Egyptian police raided more than a dozen offices belonging to local and foreign rights groups on Thursday, as part of an investigation into alleged illicit foreign funding, an official statement said, drawing sharp criticism from Washington.
At least two U.S. rights groups -- the National Democratic Institute (NDI) and the International Republican Institute (IRI) -- are being targeted by the operation, judicial sources said.
The raids, in which no arrests were reported, came as the authorities blamed foreign-funded groups for political unrest in the country after an uprising ousted president Hosni Mubarak in February.
Police special forces blocked the entrance to the NDI offices in a Cairo villa as men in plain clothes, some of them members of the prosecution service, carried out computers and boxes full of files, an Agence France Presse correspondent said.
Witnesses told AFP that police had also closed off the IRI's office and were confiscating its equipment.
The state prosecutor's office said in a statement that a team of investigators from the prosecution service was searching "17 headquarters of branches of Egyptian and foreign civil society groups."
They were carrying out an order from judges the justice ministry had tasked with investigating the groups' foreign funding, after obtaining "serious evidence of their engaging in illegal activities," the statement said.

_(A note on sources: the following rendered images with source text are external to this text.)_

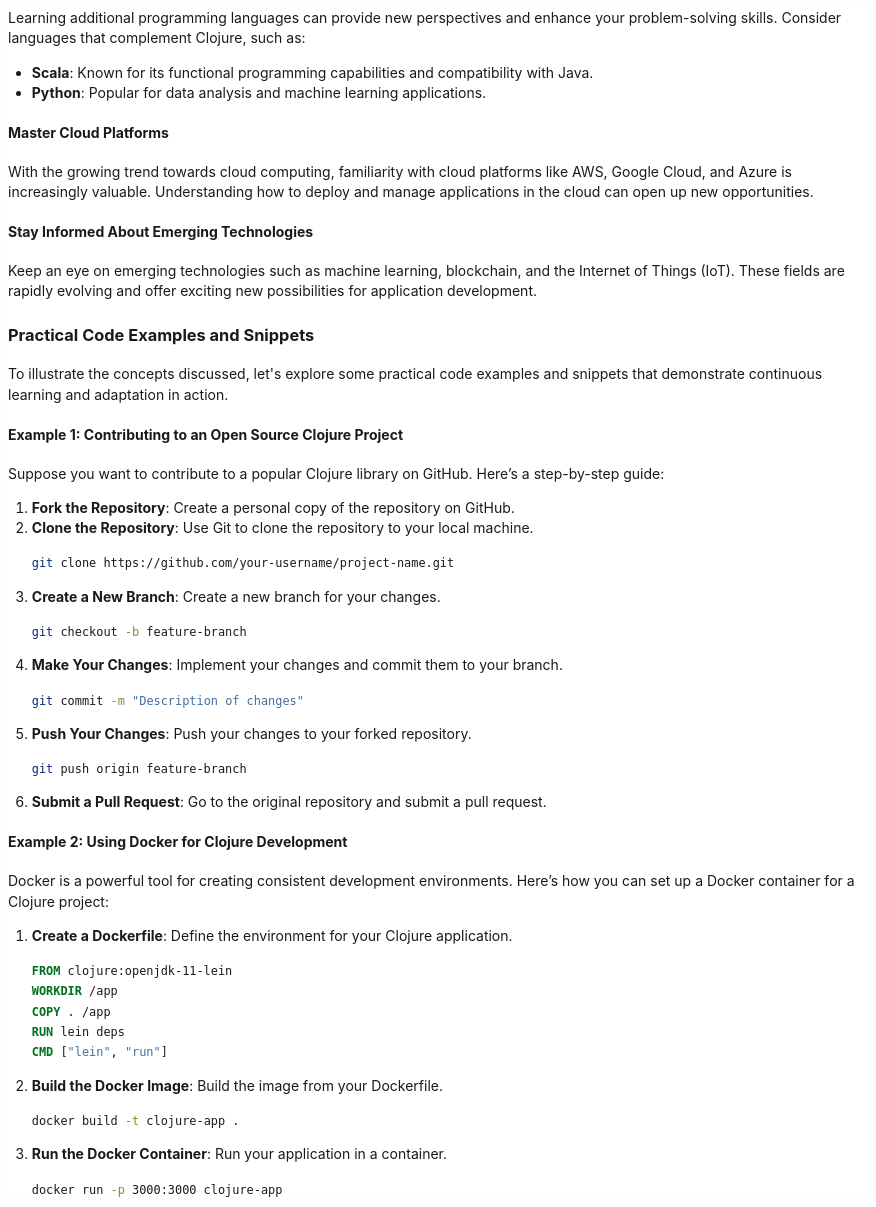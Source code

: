 Learning additional programming languages can provide new perspectives and enhance your problem-solving skills. Consider languages that complement Clojure, such as:

- **Scala**: Known for its functional programming capabilities and compatibility with Java.
- **Python**: Popular for data analysis and machine learning applications.

#### Master Cloud Platforms

With the growing trend towards cloud computing, familiarity with cloud platforms like AWS, Google Cloud, and Azure is increasingly valuable. Understanding how to deploy and manage applications in the cloud can open up new opportunities.

#### Stay Informed About Emerging Technologies

Keep an eye on emerging technologies such as machine learning, blockchain, and the Internet of Things (IoT). These fields are rapidly evolving and offer exciting new possibilities for application development.

### Practical Code Examples and Snippets

To illustrate the concepts discussed, let's explore some practical code examples and snippets that demonstrate continuous learning and adaptation in action.

#### Example 1: Contributing to an Open Source Clojure Project

Suppose you want to contribute to a popular Clojure library on GitHub. Here’s a step-by-step guide:

1. **Fork the Repository**: Create a personal copy of the repository on GitHub.
2. **Clone the Repository**: Use Git to clone the repository to your local machine.
   ```bash
   git clone https://github.com/your-username/project-name.git
   ```
3. **Create a New Branch**: Create a new branch for your changes.
   ```bash
   git checkout -b feature-branch
   ```
4. **Make Your Changes**: Implement your changes and commit them to your branch.
   ```bash
   git commit -m "Description of changes"
   ```
5. **Push Your Changes**: Push your changes to your forked repository.
   ```bash
   git push origin feature-branch
   ```
6. **Submit a Pull Request**: Go to the original repository and submit a pull request.

#### Example 2: Using Docker for Clojure Development

Docker is a powerful tool for creating consistent development environments. Here’s how you can set up a Docker container for a Clojure project:

1. **Create a Dockerfile**: Define the environment for your Clojure application.
   ```dockerfile
   FROM clojure:openjdk-11-lein
   WORKDIR /app
   COPY . /app
   RUN lein deps
   CMD ["lein", "run"]
   ```
2. **Build the Docker Image**: Build the image from your Dockerfile.
   ```bash
   docker build -t clojure-app .
   ```
3. **Run the Docker Container**: Run your application in a container.
   ```bash
   docker run -p 3000:3000 clojure-app
   ```
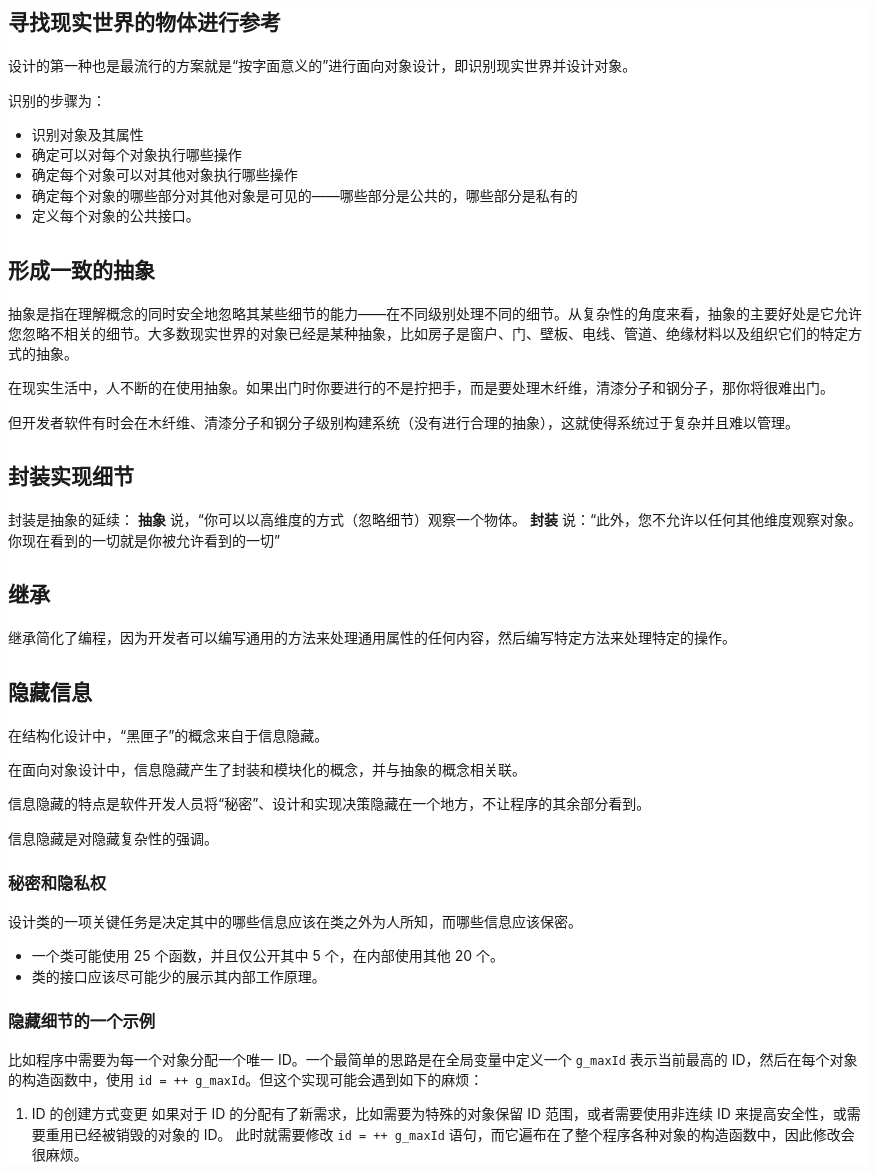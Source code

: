 ## 寻找现实世界的物体进行参考

设计的第一种也是最流行的方案就是“按字面意义的”进行面向对象设计，即识别现实世界并设计对象。

识别的步骤为：

-   识别对象及其属性
-   确定可以对每个对象执行哪些操作
-   确定每个对象可以对其他对象执行哪些操作
-   确定每个对象的哪些部分对其他对象是可见的——哪些部分是公共的，哪些部分是私有的
-   定义每个对象的公共接口。

## 形成一致的抽象

抽象是指在理解概念的同时安全地忽略其某些细节的能力——在不同级别处理不同的细节。从复杂性的角度来看，抽象的主要好处是它允许您忽略不相关的细节。大多数现实世界的对象已经是某种抽象，比如房子是窗户、门、壁板、电线、管道、绝缘材料以及组织它们的特定方式的抽象。

在现实生活中，人不断的在使用抽象。如果出门时你要进行的不是拧把手，而是要处理木纤维，清漆分子和钢分子，那你将很难出门。

但开发者软件有时会在木纤维、清漆分子和钢分子级别构建系统（没有进行合理的抽象），这就使得系统过于复杂并且难以管理。

## 封装实现细节

封装是抽象的延续： **抽象** 说，“你可以以高维度的方式（忽略细节）观察一个物体。 **封装** 说：“此外，您不允许以任何其他维度观察对象。你现在看到的一切就是你被允许看到的一切” 

## 继承

继承简化了编程，因为开发者可以编写通用的方法来处理通用属性的任何内容，然后编写特定方法来处理特定的操作。

## 隐藏信息

在结构化设计中，“黑匣子”的概念来自于信息隐藏。

在面向对象设计中，信息隐藏产生了封装和模块化的概念，并与抽象的概念相关联。

信息隐藏的特点是软件开发人员将“秘密”、设计和实现决策隐藏在一个地方，不让程序的其余部分看到。

信息隐藏是对隐藏复杂性的强调。

### 秘密和隐私权

设计类的一项关键任务是决定其中的哪些信息应该在类之外为人所知，而哪些信息应该保密。

-   一个类可能使用 25 个函数，并且仅公开其中 5 个，在内部使用其他 20 个。
-   类的接口应该尽可能少的展示其内部工作原理。

### 隐藏细节的一个示例

比如程序中需要为每一个对象分配一个唯一 ID。一个最简单的思路是在全局变量中定义一个 `g_maxId` 表示当前最高的 ID，然后在每个对象的构造函数中，使用 `id = ++ g_maxId`。但这个实现可能会遇到如下的麻烦：

1. ID 的创建方式变更
   如果对于 ID 的分配有了新需求，比如需要为特殊的对象保留 ID 范围，或者需要使用非连续 ID 来提高安全性，或需要重用已经被销毁的对象的 ID。
   此时就需要修改 `id = ++ g_maxId` 语句，而它遍布在了整个程序各种对象的构造函数中，因此修改会很麻烦。
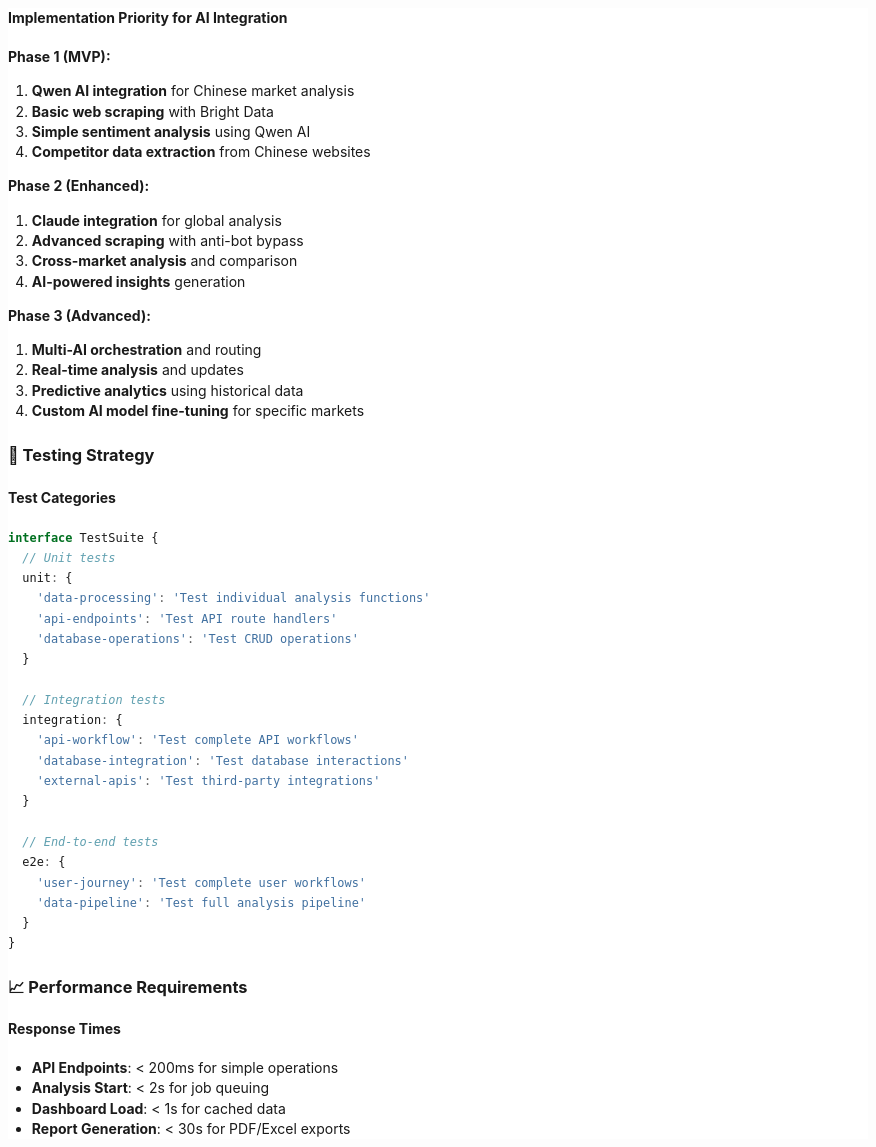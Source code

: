 #### **Implementation Priority for AI Integration**

**Phase 1 (MVP):**
1. **Qwen AI integration** for Chinese market analysis
2. **Basic web scraping** with Bright Data
3. **Simple sentiment analysis** using Qwen AI
4. **Competitor data extraction** from Chinese websites

**Phase 2 (Enhanced):**
1. **Claude integration** for global analysis
2. **Advanced scraping** with anti-bot bypass
3. **Cross-market analysis** and comparison
4. **AI-powered insights** generation

**Phase 3 (Advanced):**
1. **Multi-AI orchestration** and routing
2. **Real-time analysis** and updates
3. **Predictive analytics** using historical data
4. **Custom AI model fine-tuning** for specific markets

### 🧪 Testing Strategy

#### Test Categories
```typescript
interface TestSuite {
  // Unit tests
  unit: {
    'data-processing': 'Test individual analysis functions'
    'api-endpoints': 'Test API route handlers'
    'database-operations': 'Test CRUD operations'
  }
  
  // Integration tests
  integration: {
    'api-workflow': 'Test complete API workflows'
    'database-integration': 'Test database interactions'
    'external-apis': 'Test third-party integrations'
  }
  
  // End-to-end tests
  e2e: {
    'user-journey': 'Test complete user workflows'
    'data-pipeline': 'Test full analysis pipeline'
  }
}
```

### 📈 Performance Requirements

#### Response Times
- **API Endpoints**: < 200ms for simple operations
- **Analysis Start**: < 2s for job queuing
- **Dashboard Load**: < 1s for cached data
- **Report Generation**: < 30s for PDF/Excel exports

The groups allegedly did not obtain licenses to operate or permission from the foreign and social solidarity ministries, the statement added.
U.S. State Department spokeswoman Victoria Nuland said Washington is "deeply concerned" over the raids.
"This action is inconsistent with the bilateral cooperation we have had over many years," Nuland told reporters.
"We call on the Egyptian government to immediately end the harassment of NGO staff, return all property and resolve this issue immediately," Nuland said.
She said the U.S. ambassador in Cairo raised her concerns with the Egyptian prime minister, and the assistant secretary of state for Near East Affairs, Jeffrey Feltman, raised the issue with the Egyptian ambassador to the U.S.
Civil society groups also condemned the unprecedented raids.
"Mubarak's regime did not dare to undertake such practices prior to the uprising," said the Arabic Network for Human Rights Information in a statement.
It accused authorities of "aiming to intimidate activists and rights advocates, gag their mouths and freeze their activities in support of human rights and against repression and torture."
The probe, which began over the summer, coincided with Washington raising concerns with the ruling military about "anti-Americanism" in Egypt.
A cabinet source told AFP that the investigation was first launched in July by the ministry of international cooperation after the newly appointed U.S. ambassador to Cairo, Anne Patterson, said the U.S. distributed $40 million to NGOs since Mubarak's ouster.
The initial probe came amid a spike in tensions between the military and activists who want a speedier transition to civilian rule.
The military has described the activists as foreign-funded, an accusation that resonated in a country where there is abundant suspicion of foreign plots.
The military enjoys close ties with Washington and receives more than $1 billion in U.S. aid annually, but it has blamed foreigners for plotting unrest and directing activists against the military.